> **Exercise goal**: Every line below that has the string "false" needs to be copied.

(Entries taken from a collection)
Content starts

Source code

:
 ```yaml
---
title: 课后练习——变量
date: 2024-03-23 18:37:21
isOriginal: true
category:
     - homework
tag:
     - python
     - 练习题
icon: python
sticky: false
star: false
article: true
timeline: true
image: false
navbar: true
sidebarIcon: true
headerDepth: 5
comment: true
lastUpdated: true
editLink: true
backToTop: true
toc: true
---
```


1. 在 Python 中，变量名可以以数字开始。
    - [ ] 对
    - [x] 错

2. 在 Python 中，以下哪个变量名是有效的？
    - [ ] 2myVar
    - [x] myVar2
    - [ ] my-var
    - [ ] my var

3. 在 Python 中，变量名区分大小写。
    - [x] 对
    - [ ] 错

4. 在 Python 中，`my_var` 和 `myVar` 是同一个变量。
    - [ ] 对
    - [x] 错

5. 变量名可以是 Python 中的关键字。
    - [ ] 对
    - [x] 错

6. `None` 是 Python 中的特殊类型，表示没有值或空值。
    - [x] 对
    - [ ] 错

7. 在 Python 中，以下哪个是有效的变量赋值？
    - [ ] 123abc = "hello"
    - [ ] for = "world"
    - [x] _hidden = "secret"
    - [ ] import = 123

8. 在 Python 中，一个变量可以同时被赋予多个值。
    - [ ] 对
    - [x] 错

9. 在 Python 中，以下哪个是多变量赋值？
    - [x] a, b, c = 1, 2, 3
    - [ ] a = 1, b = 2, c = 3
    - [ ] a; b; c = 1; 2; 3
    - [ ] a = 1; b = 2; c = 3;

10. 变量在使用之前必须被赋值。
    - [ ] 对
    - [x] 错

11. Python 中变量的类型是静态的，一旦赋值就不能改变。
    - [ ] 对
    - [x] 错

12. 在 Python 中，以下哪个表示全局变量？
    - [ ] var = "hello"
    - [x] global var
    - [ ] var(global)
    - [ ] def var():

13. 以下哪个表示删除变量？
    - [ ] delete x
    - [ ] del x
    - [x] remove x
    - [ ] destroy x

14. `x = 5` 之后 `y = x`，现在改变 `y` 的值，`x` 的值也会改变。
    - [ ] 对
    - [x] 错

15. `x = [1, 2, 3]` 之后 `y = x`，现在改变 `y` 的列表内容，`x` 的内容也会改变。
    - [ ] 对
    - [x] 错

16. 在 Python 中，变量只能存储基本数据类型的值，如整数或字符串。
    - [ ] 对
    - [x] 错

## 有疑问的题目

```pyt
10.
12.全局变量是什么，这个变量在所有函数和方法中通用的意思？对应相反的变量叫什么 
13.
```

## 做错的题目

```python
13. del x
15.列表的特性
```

Content ends

> **Answer to this problem**:
sticky: false
star: false
image: false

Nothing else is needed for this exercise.